TV Libertés, or TVL (English: "TV Liberties"), is a French far-right Web TV launched in January 2014. The group is led by Philippe Milliau and Martial Bild, a former Front National leader. TV Libertés seeks to compete with mainstream cable TV. Alain de Benoist and Gilbert Collard, among others, have hosted talk shows on the channel.

== History ==

=== Background ===
The project was initiated as "Notre antenne" by Philippe Millau (former GRECE and Bloc Identitaire) and Gilles Arnaud (former Front National). In 2013, the founders called for donations, hoping to raise around 1.5 million euros. Numerous far-right figures responded by sponsoring the project, among them Jean-Yves Le Gallou, Yvan Blot, Robert Ménard, Philippe Conrad, Paul-Marie Coûteaux, Renaud Camus, Bruno Mégret, Pierre Descaves, Michel Marmin, Roger Holeindre, Jean-Michel Dubernard, Bernard Lugan, and Jean Raspail. TV Libertés was officially launched on YouTube in January 2014.

=== Development ===
TV Libertés has promoted pro-Russian views regarding international relations. In September 2014 it was the only French TV channel allowed to cover a meeting of Sergey Naryshkin held at the Russian embassy in Paris. During the informal parliamentary election held in the Donetsk People's Republic and the Luhansk People's Republic, TV Libertés was allowed to cover the work of the French "election monitor", Jean-Luc Shaffhauser.

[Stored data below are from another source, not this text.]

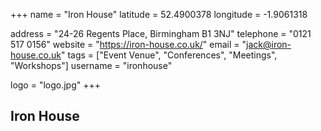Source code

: +++
name = "Iron House"
latitude = 52.4900378
longitude = -1.9061318

address = "24-26 Regents Place, Birmingham B1 3NJ"
telephone = "0121 517 0156"
website = "https://iron-house.co.uk/"
email = "jack@iron-house.co.uk"
tags = ["Event Venue", "Conferences", "Meetings", "Workshops"]
username = "ironhouse"

logo = "logo.jpg"
+++

## Iron House
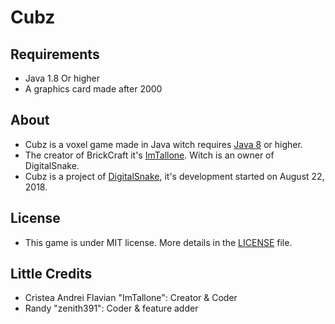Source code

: # Cubz

## Requirements

- Java 1.8 Or higher
- A graphics card made after 2000

## About
- Cubz is a voxel game made in Java witch requires [Java 8](https://www.java.com/en/download/) or higher.
- The creator of BrickCraft it's [ImTallone](https://github.com/CristeaAndreiFlavian). Witch is an owner of DigitalSnake.
- Cubz is a project of [DigitalSnake](https://github.com/DigitalSnakeSoftware), it's development started on August 22, 2018.

## License

- This game is under MIT license. More details in the [LICENSE](https://github.com/DigitalSnakeSoftware/Cubz/blob/master/LICENSE) file.

## Little Credits

- Cristea Andrei Flavian "ImTallone": Creator & Coder
- Randy "zenith391": Coder & feature adder
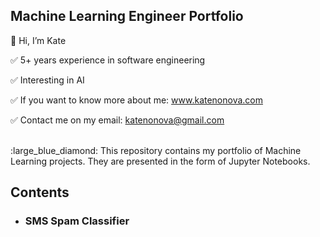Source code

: ## Machine Learning Engineer Portfolio


:raising_hand: Hi, I’m Kate

:white_check_mark: 5+ years experience in software engineering

:white_check_mark: Interesting in AI

:white_check_mark: If you want to know more about me: www.katenonova.com

:white_check_mark: Contact me on my email: katenonova@gmail.com

<br />
:large_blue_diamond: This repository contains my portfolio of Machine Learning projects. They are presented in the form of Jupyter Notebooks.


## Contents
<!---
katenonova/katenonova is a ✨ special ✨ repository because its `README.md` (this file) appears on your GitHub profile.
You can click the Preview link to take a look at your changes.
--->

- ### SMS Spam Classifier
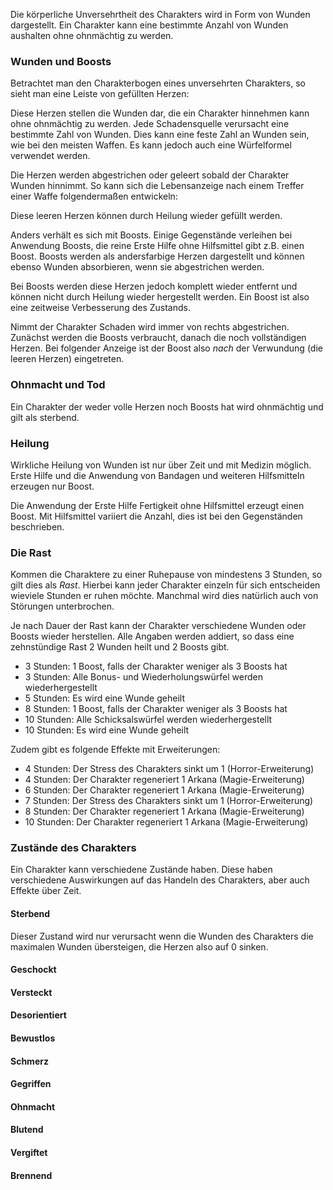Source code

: Die körperliche Unversehrtheit des Charakters wird in Form von Wunden dargestellt. Ein Charakter kann eine bestimmte Anzahl von Wunden aushalten ohne ohnmächtig zu werden. 

### Wunden und Boosts

Betrachtet man den Charakterbogen eines unversehrten Charakters, so
sieht man eine Leiste von gefüllten Herzen:

<i class="fas fa-heart fa-2x text-danger"></i>
<i class="fas fa-heart fa-2x text-danger"></i>
<i class="fas fa-heart fa-2x text-danger"></i>
<i class="fas fa-heart fa-2x text-danger"></i>
<i class="fas fa-heart fa-2x text-danger"></i>
<i class="fas fa-heart fa-2x text-danger"></i>

Diese Herzen stellen die Wunden dar, die ein Charakter hinnehmen kann 
ohne ohnmächtig zu werden. Jede Schadensquelle verursacht eine bestimmte
Zahl von Wunden. Dies kann eine feste Zahl an Wunden sein, wie bei den
meisten Waffen. Es kann jedoch auch eine Würfelformel verwendet werden. 

Die Herzen werden abgestrichen oder geleert sobald der Charakter Wunden
hinnimmt. So kann sich die Lebensanzeige nach einem Treffer einer Waffe
folgendermaßen entwickeln:

<i class="fas fa-heart fa-2x text-danger"></i>
<i class="fas fa-heart fa-2x text-danger"></i>
<i class="fas fa-heart fa-2x text-danger"></i>
<i class="fas fa-heart fa-2x text-danger"></i>
<i class="far fa-heart fa-2x text-danger"></i>
<i class="far fa-heart fa-2x text-danger"></i>

Diese leeren Herzen können durch Heilung wieder gefüllt werden. 

Anders verhält es sich mit Boosts. Einige Gegenstände verleihen bei
Anwendung Boosts, die reine Erste Hilfe ohne Hilfsmittel gibt z.B.
einen Boost. Boosts werden als andersfarbige Herzen dargestellt und
können ebenso Wunden absorbieren, wenn sie abgestrichen werden. 

Bei Boosts werden diese Herzen jedoch komplett wieder entfernt und
können nicht durch Heilung wieder hergestellt werden. Ein Boost ist
also eine zeitweise Verbesserung des Zustands.

Nimmt der Charakter Schaden wird immer von rechts abgestrichen.
Zunächst werden die Boosts verbraucht, danach die noch vollständigen
Herzen. Bei folgender Anzeige ist der Boost also *nach* der Verwundung
(die leeren Herzen) eingetreten.

<i class="fas fa-heart fa-2x text-danger"></i>
<i class="fas fa-heart fa-2x text-danger"></i>
<i class="far fa-heart fa-2x text-danger"></i>
<i class="fas fa-heart fa-2x text-info"></i>
<i class="fas fa-heart fa-2x text-info"></i>
<i class="fas fa-heart fa-2x text-info"></i>

### Ohnmacht und Tod

Ein Charakter der weder volle Herzen noch Boosts hat wird ohnmächtig
und gilt als sterbend.

### Heilung

Wirkliche Heilung von Wunden ist nur über Zeit und mit Medizin möglich.
Erste Hilfe und die Anwendung von Bandagen und weiteren Hilfsmitteln
erzeugen nur Boost. 

Die Anwendung der Erste Hilfe Fertigkeit ohne Hilfsmittel erzeugt einen
Boost. Mit Hilfsmittel variiert die Anzahl, dies ist bei den Gegenständen
beschrieben. 

### Die Rast

Kommen die Charaktere zu einer Ruhepause von mindestens 3 Stunden, so 
gilt dies als *Rast*. Hierbei kann jeder Charakter einzeln für sich 
entscheiden wieviele Stunden er ruhen möchte. Manchmal wird dies natürlich auch von Störungen unterbrochen.

Je nach Dauer der Rast kann der Charakter verschiedene Wunden oder Boosts
wieder herstellen. Alle Angaben werden addiert, so dass eine zehnstündige
Rast 2 Wunden heilt und 2 Boosts gibt.

- 3 Stunden: 1 Boost, falls der Charakter weniger als 3 Boosts hat
- 3 Stunden: Alle Bonus- und Wiederholungswürfel werden wiederhergestellt
- 5 Stunden: Es wird eine Wunde geheilt
- 8 Stunden: 1 Boost, falls der Charakter weniger als 3 Boosts hat
- 10 Stunden: Alle Schicksalswürfel werden wiederhergestellt
- 10 Stunden: Es wird eine Wunde geheilt

Zudem gibt es folgende Effekte mit Erweiterungen:

- 4 Stunden: Der Stress des Charakters sinkt um 1 (Horror-Erweiterung)
- 4 Stunden: Der Charakter regeneriert 1 Arkana (Magie-Erweiterung)
- 6 Stunden: Der Charakter regeneriert 1 Arkana (Magie-Erweiterung)
- 7 Stunden: Der Stress des Charakters sinkt um 1 (Horror-Erweiterung)
- 8 Stunden: Der Charakter regeneriert 1 Arkana (Magie-Erweiterung)
- 10 Stunden: Der Charakter regeneriert 1 Arkana (Magie-Erweiterung)

### Zustände des Charakters

Ein Charakter kann verschiedene Zustände haben. Diese haben verschiedene
Auswirkungen auf das Handeln des Charakters, aber auch Effekte über Zeit. 

#### Sterbend

Dieser Zustand wird nur verursacht wenn die Wunden des Charakters die
maximalen Wunden übersteigen, die Herzen also auf 0 sinken. 

#### Geschockt
#### Versteckt
#### Desorientiert
#### Bewustlos
#### Schmerz
#### Gegriffen
#### Ohnmacht
#### Blutend
#### Vergiftet
#### Brennend
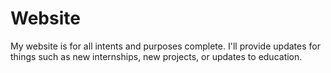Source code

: # Website
My website is for all intents and purposes complete.
I'll provide updates for things such as new internships, new projects, or updates to education.
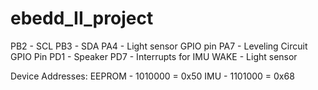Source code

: # ebedd_II_project

PB2 - SCL
PB3 - SDA
PA4 - Light sensor GPIO pin
PA7 - Leveling Circuit GPIO Pin
PD1 - Speaker
PD7 - Interrupts for IMU
WAKE - Light sensor

Device Addresses:
EEPROM - 1010000 = 0x50
IMU - 1101000 = 0x68
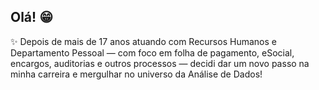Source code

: ## Olá! 😁

✨ Depois de mais de 17 anos atuando com Recursos Humanos e Departamento Pessoal — com foco em folha de pagamento, eSocial, encargos, auditorias e outros processos — decidi dar um novo passo na minha carreira e mergulhar no universo da Análise de Dados! 

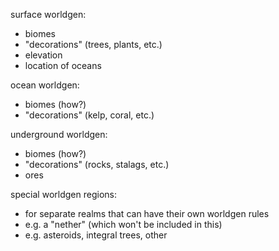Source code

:surface worldgen:
* biomes
* "decorations" (trees, plants, etc.)
* elevation
* location of oceans

ocean worldgen:
* biomes (how?)
* "decorations" (kelp, coral, etc.)

underground worldgen:
* biomes (how?)
* "decorations" (rocks, stalags, etc.)
* ores

special worldgen regions:
* for separate realms that can have their own worldgen rules
* e.g. a "nether" (which won't be included in this)
* e.g. asteroids, integral trees, other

Since 2017, it broadcasts a video talk show, Le Plus d'Élements, hosted by Olivier François in collaboration with the Nouvelle Droite magazine Éléments.

In June 2018, the YouTube channel was shut down due to "infringement to copyright", which led to critical reactions from Front National members, including its leader Marine Le Pen. The organization started to publish videos again on YouTube in February 2019.

== Organization ==
TV Libertés is directed by Philippe Milliau, the president of the channel, and Martial Bild, who serves as its editor-in-chief. The group also owns a radio station named "Radio Libertés".

== Guests ==
The aim of the channel is to bridge far-right and mainstream right-wing figures. Several FN politicians have been interviewed, including Thierry Mariani, Marion Maréchal, Nicolas Bay, Louis Aliot, and Bruno Gollnisch. Various figures of the French right have also been invited, such as Jean-Marie Le Pen, Philippe de Villiers, Nicolas Dupont-Aignan, Christine Boutin, or Ivan Rioufol.